*Exercise aim*.
Wherever the word "wrapper" appears in a line of the records, copy that line.

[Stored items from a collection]
**********
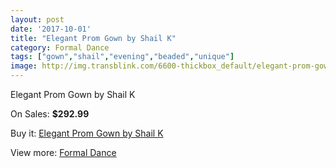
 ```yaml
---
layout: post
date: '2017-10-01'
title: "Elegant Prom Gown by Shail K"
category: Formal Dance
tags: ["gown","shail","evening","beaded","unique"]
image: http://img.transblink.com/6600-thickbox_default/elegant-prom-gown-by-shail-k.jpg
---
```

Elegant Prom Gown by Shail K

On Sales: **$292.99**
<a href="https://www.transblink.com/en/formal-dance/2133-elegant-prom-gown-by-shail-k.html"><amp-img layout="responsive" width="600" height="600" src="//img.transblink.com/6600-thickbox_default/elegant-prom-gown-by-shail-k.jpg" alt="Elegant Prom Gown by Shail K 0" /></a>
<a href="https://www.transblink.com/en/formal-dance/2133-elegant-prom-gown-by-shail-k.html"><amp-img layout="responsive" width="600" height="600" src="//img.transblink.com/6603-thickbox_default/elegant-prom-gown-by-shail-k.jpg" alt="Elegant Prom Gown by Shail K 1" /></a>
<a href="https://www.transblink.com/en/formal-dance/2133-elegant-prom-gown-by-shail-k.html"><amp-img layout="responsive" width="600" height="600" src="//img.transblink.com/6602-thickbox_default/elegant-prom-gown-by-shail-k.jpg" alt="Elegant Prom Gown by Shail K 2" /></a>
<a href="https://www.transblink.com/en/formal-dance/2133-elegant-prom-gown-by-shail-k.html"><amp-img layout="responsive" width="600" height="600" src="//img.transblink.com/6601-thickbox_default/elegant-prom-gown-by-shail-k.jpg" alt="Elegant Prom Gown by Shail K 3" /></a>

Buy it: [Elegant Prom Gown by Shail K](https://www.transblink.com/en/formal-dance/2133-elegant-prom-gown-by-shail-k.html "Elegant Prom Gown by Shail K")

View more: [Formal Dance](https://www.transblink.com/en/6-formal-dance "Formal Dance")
**********
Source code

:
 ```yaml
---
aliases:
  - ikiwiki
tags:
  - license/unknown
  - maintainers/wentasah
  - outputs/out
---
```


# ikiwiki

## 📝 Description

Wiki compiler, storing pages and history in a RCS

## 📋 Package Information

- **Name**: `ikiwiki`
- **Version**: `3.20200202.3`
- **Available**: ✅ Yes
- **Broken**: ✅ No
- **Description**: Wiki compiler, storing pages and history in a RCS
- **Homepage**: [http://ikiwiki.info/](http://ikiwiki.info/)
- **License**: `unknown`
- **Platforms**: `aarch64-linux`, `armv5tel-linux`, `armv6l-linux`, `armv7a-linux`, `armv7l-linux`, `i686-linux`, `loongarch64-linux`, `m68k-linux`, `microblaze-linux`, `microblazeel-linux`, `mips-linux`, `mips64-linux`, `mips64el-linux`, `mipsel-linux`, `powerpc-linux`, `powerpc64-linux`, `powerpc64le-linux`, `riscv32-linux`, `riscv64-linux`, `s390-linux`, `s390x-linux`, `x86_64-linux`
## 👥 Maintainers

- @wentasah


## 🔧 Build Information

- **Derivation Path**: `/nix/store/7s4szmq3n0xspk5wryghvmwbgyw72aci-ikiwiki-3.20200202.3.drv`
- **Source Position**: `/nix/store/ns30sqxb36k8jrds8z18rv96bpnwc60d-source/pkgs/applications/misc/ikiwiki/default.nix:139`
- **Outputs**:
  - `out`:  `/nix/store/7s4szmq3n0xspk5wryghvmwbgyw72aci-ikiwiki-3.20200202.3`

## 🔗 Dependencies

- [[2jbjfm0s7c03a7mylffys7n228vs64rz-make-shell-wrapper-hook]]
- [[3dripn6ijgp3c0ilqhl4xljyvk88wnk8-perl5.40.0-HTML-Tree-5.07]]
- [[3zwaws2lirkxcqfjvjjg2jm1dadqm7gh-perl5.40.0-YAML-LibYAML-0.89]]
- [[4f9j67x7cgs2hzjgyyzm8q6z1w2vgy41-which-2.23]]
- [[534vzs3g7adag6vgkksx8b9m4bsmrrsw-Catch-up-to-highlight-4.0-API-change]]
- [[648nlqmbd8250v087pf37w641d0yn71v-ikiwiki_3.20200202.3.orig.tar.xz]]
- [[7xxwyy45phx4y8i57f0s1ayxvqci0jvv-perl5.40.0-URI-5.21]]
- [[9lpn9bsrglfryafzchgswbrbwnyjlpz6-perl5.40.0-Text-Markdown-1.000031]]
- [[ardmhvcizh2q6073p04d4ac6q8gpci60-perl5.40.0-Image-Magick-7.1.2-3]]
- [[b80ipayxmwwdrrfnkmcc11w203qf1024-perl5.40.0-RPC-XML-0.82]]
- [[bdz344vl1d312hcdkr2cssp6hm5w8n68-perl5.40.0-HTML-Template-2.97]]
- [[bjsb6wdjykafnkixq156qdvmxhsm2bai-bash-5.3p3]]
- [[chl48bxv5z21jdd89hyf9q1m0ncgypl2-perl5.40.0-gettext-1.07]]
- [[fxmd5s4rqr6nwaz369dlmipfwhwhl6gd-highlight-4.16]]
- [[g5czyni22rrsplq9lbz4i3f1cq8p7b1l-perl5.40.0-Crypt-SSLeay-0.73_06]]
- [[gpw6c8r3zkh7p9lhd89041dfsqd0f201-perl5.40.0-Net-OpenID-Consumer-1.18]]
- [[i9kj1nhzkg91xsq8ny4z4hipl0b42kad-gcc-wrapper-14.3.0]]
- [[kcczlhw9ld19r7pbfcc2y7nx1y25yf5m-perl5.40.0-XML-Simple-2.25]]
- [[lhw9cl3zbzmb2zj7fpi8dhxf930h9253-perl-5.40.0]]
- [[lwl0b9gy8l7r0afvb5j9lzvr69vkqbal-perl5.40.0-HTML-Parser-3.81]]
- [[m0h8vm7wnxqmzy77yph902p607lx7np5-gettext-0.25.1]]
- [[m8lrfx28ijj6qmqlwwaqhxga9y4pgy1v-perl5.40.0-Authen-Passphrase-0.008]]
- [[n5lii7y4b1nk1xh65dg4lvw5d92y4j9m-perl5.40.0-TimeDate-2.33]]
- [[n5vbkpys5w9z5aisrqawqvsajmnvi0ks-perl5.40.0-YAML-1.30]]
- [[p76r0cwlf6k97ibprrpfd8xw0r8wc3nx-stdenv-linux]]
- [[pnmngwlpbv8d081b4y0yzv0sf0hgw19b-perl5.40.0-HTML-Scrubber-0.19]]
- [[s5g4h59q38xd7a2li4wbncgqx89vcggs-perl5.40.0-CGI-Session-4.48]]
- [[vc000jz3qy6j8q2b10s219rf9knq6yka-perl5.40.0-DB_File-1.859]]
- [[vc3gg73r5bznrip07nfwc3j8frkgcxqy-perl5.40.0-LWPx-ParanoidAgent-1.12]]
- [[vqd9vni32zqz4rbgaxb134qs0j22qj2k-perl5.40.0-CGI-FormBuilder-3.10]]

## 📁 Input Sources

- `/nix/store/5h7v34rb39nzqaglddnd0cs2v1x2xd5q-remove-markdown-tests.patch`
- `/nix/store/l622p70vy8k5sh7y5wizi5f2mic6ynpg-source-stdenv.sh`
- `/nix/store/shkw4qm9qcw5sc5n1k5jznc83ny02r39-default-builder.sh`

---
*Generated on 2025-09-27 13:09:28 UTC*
**********
*Answer box*.
- [[2jbjfm0s7c03a7mylffys7n228vs64rz-make-shell-wrapper-hook]]
- [[i9kj1nhzkg91xsq8ny4z4hipl0b42kad-gcc-wrapper-14.3.0]]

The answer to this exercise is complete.